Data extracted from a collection
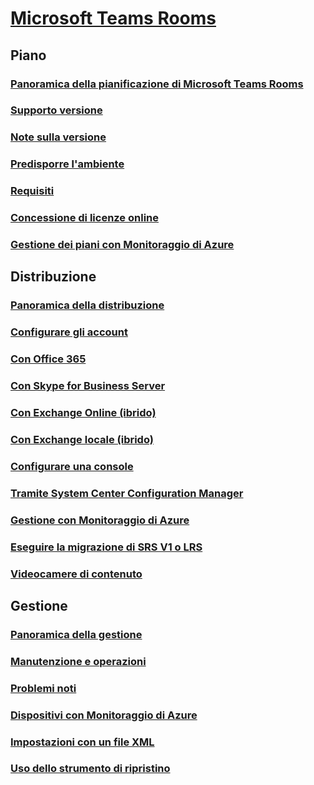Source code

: # [Microsoft Teams Rooms](index.md)
## Piano
### [Panoramica della pianificazione di Microsoft Teams Rooms](skype-room-systems-v2-0.md)
### [Supporto versione](srs2-lifecycle-support.md)
### [Note sulla versione](srs2-release-note.md)
### [Predisporre l'ambiente](srs-v2-prep.md)
### [Requisiti](requirements.md)
### [Concessione di licenze online](skype-room-systems-v2.md)
### [Gestione dei piani con Monitoraggio di Azure](azure-monitor-plan.md)

## Distribuzione
### [Panoramica della distribuzione](room-systems-v2.md)
### [Configurare gli account](room-systems-v2-configure-accounts.md)
### [Con Office 365](with-office-365.md)
### [Con Skype for Business Server](with-skype-for-business-server-2015.md)
### [Con Exchange Online (ibrido)](with-exchange-online.md)
### [Con Exchange locale (ibrido)](with-exchange-on-premises.md)
### [Configurare una console](console.md)
### [Tramite System Center Configuration Manager](room-systems-scale.md)
### [Gestione con Monitoraggio di Azure](azure-monitor-deploy.md)
### [Eseguire la migrazione di SRS V1 o LRS](lrs-migration.md)
### [Videocamere di contenuto](content-camera.md)

## Gestione
### [Panoramica della gestione](skype-room-systems-v2.md)
### [Manutenzione e operazioni](room-systems-v2-operations.md)
### [Problemi noti](known-issues.md)
### [Dispositivi con Monitoraggio di Azure](azure-monitor-manage.md)
### [Impostazioni con un file XML](xml-config-file.md)
### [Uso dello strumento di ripristino](recovery-tool.md)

=== Problem description ===
Could the entries above be written out word for word, with no pictures?

=== Output of the exercise ===
Source code

: # [Microsoft Teams Rooms](index.md)
## Piano
### [Panoramica della pianificazione di Microsoft Teams Rooms](skype-room-systems-v2-0.md)
### [Supporto versione](srs2-lifecycle-support.md)
### [Note sulla versione](srs2-release-note.md)
### [Predisporre l'ambiente](srs-v2-prep.md)
### [Requisiti](requirements.md)
### [Concessione di licenze online](skype-room-systems-v2.md)
### [Gestione dei piani con Monitoraggio di Azure](azure-monitor-plan.md)

## Distribuzione
### [Panoramica della distribuzione](room-systems-v2.md)
### [Configurare gli account](room-systems-v2-configure-accounts.md)
### [Con Office 365](with-office-365.md)
### [Con Skype for Business Server](with-skype-for-business-server-2015.md)
### [Con Exchange Online (ibrido)](with-exchange-online.md)
### [Con Exchange locale (ibrido)](with-exchange-on-premises.md)
### [Configurare una console](console.md)
### [Tramite System Center Configuration Manager](room-systems-scale.md)
### [Gestione con Monitoraggio di Azure](azure-monitor-deploy.md)
### [Eseguire la migrazione di SRS V1 o LRS](lrs-migration.md)
### [Videocamere di contenuto](content-camera.md)

## Gestione
### [Panoramica della gestione](skype-room-systems-v2.md)
### [Manutenzione e operazioni](room-systems-v2-operations.md)
### [Problemi noti](known-issues.md)
### [Dispositivi con Monitoraggio di Azure](azure-monitor-manage.md)
### [Impostazioni con un file XML](xml-config-file.md)
### [Uso dello strumento di ripristino](recovery-tool.md)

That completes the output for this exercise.